Description of the task
Please filter the data down to the lines that include the word "theta" and copy them.
___ The input
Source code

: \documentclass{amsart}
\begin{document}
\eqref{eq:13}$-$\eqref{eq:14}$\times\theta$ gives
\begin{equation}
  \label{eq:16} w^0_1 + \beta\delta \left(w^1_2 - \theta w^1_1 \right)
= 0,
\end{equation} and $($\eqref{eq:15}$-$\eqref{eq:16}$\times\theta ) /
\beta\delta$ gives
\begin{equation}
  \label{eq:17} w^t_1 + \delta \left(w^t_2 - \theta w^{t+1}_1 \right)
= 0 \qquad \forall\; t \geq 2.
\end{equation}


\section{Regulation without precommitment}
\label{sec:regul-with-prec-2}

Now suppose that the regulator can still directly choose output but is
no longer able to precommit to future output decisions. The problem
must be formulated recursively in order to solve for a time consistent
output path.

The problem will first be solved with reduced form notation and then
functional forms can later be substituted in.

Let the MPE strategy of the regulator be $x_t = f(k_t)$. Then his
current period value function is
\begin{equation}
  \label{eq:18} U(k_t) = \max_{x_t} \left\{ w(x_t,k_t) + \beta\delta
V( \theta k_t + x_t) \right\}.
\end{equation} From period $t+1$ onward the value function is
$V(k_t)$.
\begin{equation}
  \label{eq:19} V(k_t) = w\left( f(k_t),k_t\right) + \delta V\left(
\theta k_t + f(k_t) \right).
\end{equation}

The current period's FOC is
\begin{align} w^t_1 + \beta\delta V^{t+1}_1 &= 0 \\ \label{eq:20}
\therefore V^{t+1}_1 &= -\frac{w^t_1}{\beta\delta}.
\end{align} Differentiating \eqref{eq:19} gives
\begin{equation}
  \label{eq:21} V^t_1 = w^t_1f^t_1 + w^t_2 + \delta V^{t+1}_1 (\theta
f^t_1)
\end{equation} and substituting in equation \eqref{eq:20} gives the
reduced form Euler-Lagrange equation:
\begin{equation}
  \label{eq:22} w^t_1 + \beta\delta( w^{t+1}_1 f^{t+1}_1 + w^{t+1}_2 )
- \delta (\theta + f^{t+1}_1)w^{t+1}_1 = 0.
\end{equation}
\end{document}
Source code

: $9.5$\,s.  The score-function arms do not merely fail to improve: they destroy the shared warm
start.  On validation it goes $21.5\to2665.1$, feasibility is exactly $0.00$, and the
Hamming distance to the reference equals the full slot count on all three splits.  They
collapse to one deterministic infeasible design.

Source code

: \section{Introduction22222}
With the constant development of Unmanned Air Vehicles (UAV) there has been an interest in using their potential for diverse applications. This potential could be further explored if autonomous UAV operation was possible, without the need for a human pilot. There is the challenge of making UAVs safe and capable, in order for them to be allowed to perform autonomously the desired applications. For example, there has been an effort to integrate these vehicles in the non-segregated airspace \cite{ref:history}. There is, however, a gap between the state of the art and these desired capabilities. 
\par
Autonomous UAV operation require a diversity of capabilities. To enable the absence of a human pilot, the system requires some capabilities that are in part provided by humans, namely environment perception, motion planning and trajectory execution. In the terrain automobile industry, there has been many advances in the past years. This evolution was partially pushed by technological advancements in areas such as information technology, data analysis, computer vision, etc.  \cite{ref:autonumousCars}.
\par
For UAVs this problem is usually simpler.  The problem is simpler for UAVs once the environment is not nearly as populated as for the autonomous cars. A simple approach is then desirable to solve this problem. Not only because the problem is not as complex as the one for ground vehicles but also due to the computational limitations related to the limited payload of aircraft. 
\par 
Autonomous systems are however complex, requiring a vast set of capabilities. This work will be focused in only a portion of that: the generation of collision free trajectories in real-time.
______
Response below
\eqref{eq:13}$-$\eqref{eq:14}$\times\theta$ gives
  \label{eq:16} w^0_1 + \beta\delta \left(w^1_2 - \theta w^1_1 \right)
\end{equation} and $($\eqref{eq:15}$-$\eqref{eq:16}$\times\theta ) /
  \label{eq:17} w^t_1 + \delta \left(w^t_2 - \theta w^{t+1}_1 \right)
V( \theta k_t + x_t) \right\}.
\theta k_t + f(k_t) \right).
  \label{eq:21} V^t_1 = w^t_1f^t_1 + w^t_2 + \delta V^{t+1}_1 (\theta
- \delta (\theta + f^{t+1}_1)w^{t+1}_1 = 0.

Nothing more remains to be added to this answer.